> [Task goal] Where the string "StyleSheet" occurs in a line of the entries below, copy that line.

╭─ Task data

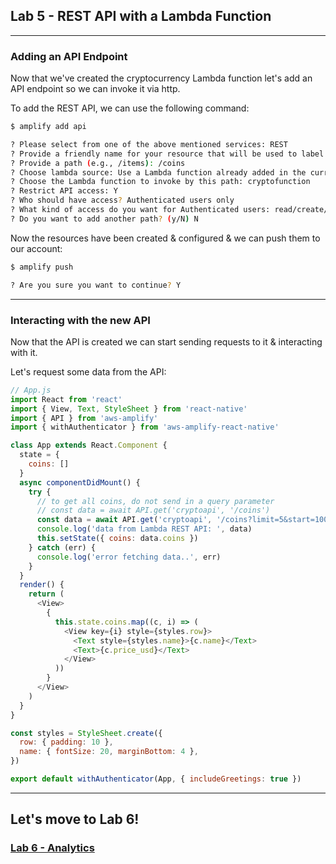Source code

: ## Lab 5 - REST API with a Lambda Function

---

### Adding an API Endpoint

Now that we've created the cryptocurrency Lambda function let's add an API endpoint so we can invoke it via http.

To add the REST API, we can use the following command:

```sh
$ amplify add api

? Please select from one of the above mentioned services: REST
? Provide a friendly name for your resource that will be used to label this category in the project: cryptoapi   
? Provide a path (e.g., /items): /coins   
? Choose lambda source: Use a Lambda function already added in the current Amplify project   
? Choose the Lambda function to invoke by this path: cryptofunction   
? Restrict API access: Y
? Who should have access? Authenticated users only
? What kind of access do you want for Authenticated users: read/create/update/delete
? Do you want to add another path? (y/N) N  
```

Now the resources have been created & configured & we can push them to our account: 

```bash
$ amplify push

? Are you sure you want to continue? Y
```

---

### Interacting with the new API

Now that the API is created we can start sending requests to it & interacting with it.

Let's request some data from the API:

```js
// App.js
import React from 'react'
import { View, Text, StyleSheet } from 'react-native'
import { API } from 'aws-amplify'
import { withAuthenticator } from 'aws-amplify-react-native'

class App extends React.Component {
  state = {
    coins: []
  }
  async componentDidMount() {
    try {
      // to get all coins, do not send in a query parameter
      // const data = await API.get('cryptoapi', '/coins')
      const data = await API.get('cryptoapi', '/coins?limit=5&start=100')
      console.log('data from Lambda REST API: ', data)
      this.setState({ coins: data.coins })
    } catch (err) {
      console.log('error fetching data..', err)
    }
  }
  render() {
    return (
      <View>
        {
          this.state.coins.map((c, i) => (
            <View key={i} style={styles.row}>
              <Text style={styles.name}>{c.name}</Text>
              <Text>{c.price_usd}</Text>
            </View>
          ))
        }
      </View>
    )
  }
}

const styles = StyleSheet.create({
  row: { padding: 10 },
  name: { fontSize: 20, marginBottom: 4 },
})

export default withAuthenticator(App, { includeGreetings: true })
```

---

## Let's move to Lab 6!
### [Lab 6 - Analytics](../06-analytics/README.md)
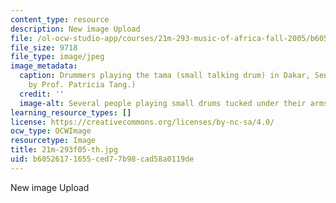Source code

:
 ```yaml
---
content_type: resource
description: New image Upload
file: /ol-ocw-studio-app/courses/21m-293-music-of-africa-fall-2005/b60526171655ced77b98cad58a0119de_21m-293f05-th.jpg
file_size: 9718
file_type: image/jpeg
image_metadata:
  caption: Drummers playing the tama (small talking drum) in Dakar, Senegal. (Photo
    by Prof. Patricia Tang.)
  credit: ''
  image-alt: Several people playing small drums tucked under their arms.
learning_resource_types: []
license: https://creativecommons.org/licenses/by-nc-sa/4.0/
ocw_type: OCWImage
resourcetype: Image
title: 21m-293f05-th.jpg
uid: b6052617-1655-ced7-7b98-cad58a0119de
---
```

New image Upload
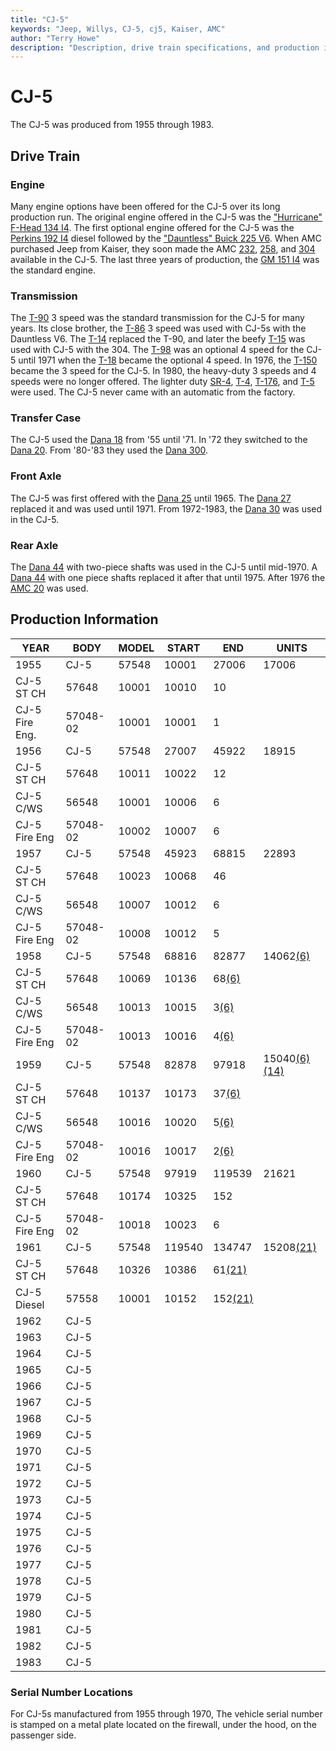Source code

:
 ```yaml
---
title: "CJ-5"
keywords: "Jeep, Willys, CJ-5, cj5, Kaiser, AMC"
author: "Terry Howe"
description: "Description, drive train specifications, and production information for the Jeep CJ-5"
---
```


# CJ-5

The CJ-5 was produced from 1955 through 1983.

## Drive Train

### Engine

Many engine options have been offered for the CJ-5 over its long production run. The original engine offered in the CJ-5 was the ["Hurricane" F-Head 134 I4](../engine/factory/hurricane134.md). The first optional engine offered for the CJ-5 was the [Perkins 192 I4](../engine/factory/perkins192.md) diesel followed by the ["Dauntless" Buick 225 V6](../engine/factory/dauntless225.md). When AMC purchased Jeep from Kaiser, they soon made the AMC [232](../engine/factory/amc232.md), [258](../engine/factory/amc258.md), and [304](../engine/factory/amc304.md) available in the CJ-5. The last three years of production, the [GM 151 I4](../engine/factory/gm151.md) was the standard engine.

### Transmission

The [T-90](../transmission/factory/t90.md) 3 speed was the standard transmission for the CJ-5 for many years. Its close brother, the [T-86](../transmission/factory/t86.md) 3 speed was used with CJ-5s with the Dauntless V6. The [T-14](../transmission/factory/t14.md) replaced the T-90, and later the beefy [ T-15](../transmission/factory/t15.md) was used with CJ-5 with the 304. The [ T-98](../transmission/factory/t18.md) was an optional 4 speed for the CJ-5 until 1971 when the [T-18](../transmission/factory/t18.md) became the optional 4 speed. In 1976, the [T-150](../transmission/factory/t150.md) became the 3 speed for the CJ-5. In 1980, the heavy-duty 3 speeds and 4 speeds were no longer offered. The lighter duty [SR-4](../transmission/factory/t4.md), [T-4](../transmission/factory/t4.md), [T-176](../transmission/factory/t176.md), and [T-5](../transmission/factory/t5.md) were used. The CJ-5 never came with an automatic from the factory.

### Transfer Case

The CJ-5 used the [Dana 18](../xfer/factory/d18.md) from '55 until '71. In '72 they switched to the [Dana 20](../xfer/factory/d20.md). From '80-'83 they used the [Dana 300](../xfer/factory/d300.md).

### Front Axle

The CJ-5 was first offered with the [Dana 25](../axle/factory/d25.md) until 1965. The [Dana 27](../axle/factory/d27.md) replaced it and was used until 1971. From 1972-1983, the [Dana 30](../axle/factory/d30.md) was used in the CJ-5.

### Rear Axle

The [Dana 44](../axle/factory/d44.md) with two-piece shafts was used in the CJ-5 until mid-1970. A [Dana 44](../axle/factory/d44.md) with one piece shafts replaced it after that until 1975. After 1976 the [AMC 20](../axle/factory/amc20.md) was used.

## Production Information

| YEAR           | BODY     | MODEL | START  | END                       | UNITS                                           |
|----------------|----------|-------|--------|---------------------------|-------------------------------------------------|
| 1955           | CJ-5     | 57548 | 10001  | 27006                     | 17006                                           |
| CJ-5 ST CH     | 57648    | 10001 | 10010  | 10                        |                                                 |
| CJ-5 Fire Eng. | 57048-02 | 10001 | 10001  | 1                         |                                                 |
| 1956           | CJ-5     | 57548 | 27007  | 45922                     | 18915                                           |
| CJ-5 ST CH     | 57648    | 10011 | 10022  | 12                        |                                                 |
| CJ-5 C/WS      | 56548    | 10001 | 10006  | 6                         |                                                 |
| CJ-5 Fire Eng  | 57048-02 | 10002 | 10007  | 6                         |                                                 |
| 1957           | CJ-5     | 57548 | 45923  | 68815                     | 22893                                           |
| CJ-5 ST CH     | 57648    | 10023 | 10068  | 46                        |                                                 |
| CJ-5 C/WS      | 56548    | 10007 | 10012  | 6                         |                                                 |
| CJ-5 Fire Eng  | 57048-02 | 10008 | 10012  | 5                         |                                                 |
| 1958           | CJ-5     | 57548 | 68816  | 82877                     | 14062[(6)](../history/#6)                       |
| CJ-5 ST CH     | 57648    | 10069 | 10136  | 68[(6)](../history/#6)    |                                                 |
| CJ-5 C/WS      | 56548    | 10013 | 10015  | 3[(6)](../history/#6)     |                                                 |
| CJ-5 Fire Eng  | 57048-02 | 10013 | 10016  | 4[(6)](../history/#6)     |                                                 |
| 1959           | CJ-5     | 57548 | 82878  | 97918                     | 15040[(6)](../history/#6)[(14)](../history/#14) |
| CJ-5 ST CH     | 57648    | 10137 | 10173  | 37[(6)](../history/#6)    |                                                 |
| CJ-5 C/WS      | 56548    | 10016 | 10020  | 5[(6)](../history/#6)     |                                                 |
| CJ-5 Fire Eng  | 57048-02 | 10016 | 10017  | 2[(6)](../history/#6)     |                                                 |
| 1960           | CJ-5     | 57548 | 97919  | 119539                    | 21621                                           |
| CJ-5 ST CH     | 57648    | 10174 | 10325  | 152                       |                                                 |
| CJ-5 Fire Eng  | 57048-02 | 10018 | 10023  | 6                         |                                                 |
| 1961           | CJ-5     | 57548 | 119540 | 134747                    | 15208[(21)](../history/#21)                     |
| CJ-5 ST CH     | 57648    | 10326 | 10386  | 61[(21)](../history/#21)  |                                                 |
| CJ-5 Diesel    | 57558    | 10001 | 10152  | 152[(21)](../history/#21) |                                                 |
| 1962           | CJ-5     |       |        |                           |                                                 |
| 1963           | CJ-5     |       |        |                           |                                                 |
| 1964           | CJ-5     |       |        |                           |                                                 |
| 1965           | CJ-5     |       |        |                           |                                                 |
| 1966           | CJ-5     |       |        |                           |                                                 |
| 1967           | CJ-5     |       |        |                           |                                                 |
| 1968           | CJ-5     |       |        |                           |                                                 |
| 1969           | CJ-5     |       |        |                           |                                                 |
| 1970           | CJ-5     |       |        |                           |                                                 |
| 1971           | CJ-5     |       |        |                           |                                                 |
| 1972           | CJ-5     |       |        |                           |                                                 |
| 1973           | CJ-5     |       |        |                           |                                                 |
| 1974           | CJ-5     |       |        |                           |                                                 |
| 1975           | CJ-5     |       |        |                           |                                                 |
| 1976           | CJ-5     |       |        |                           |                                                 |
| 1977           | CJ-5     |       |        |                           |                                                 |
| 1978           | CJ-5     |       |        |                           |                                                 |
| 1979           | CJ-5     |       |        |                           |                                                 |
| 1980           | CJ-5     |       |        |                           |                                                 |
| 1981           | CJ-5     |       |        |                           |                                                 |
| 1982           | CJ-5     |       |        |                           |                                                 |
| 1983           | CJ-5     |       |        |                           |                                                 |

### Serial Number Locations

For CJ-5s manufactured from 1955 through 1970, The vehicle serial number is stamped on a metal plate located on the firewall, under the hood, on the passenger side.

╰─

> [Problem solution]
import { View, Text, StyleSheet } from 'react-native'
const styles = StyleSheet.create({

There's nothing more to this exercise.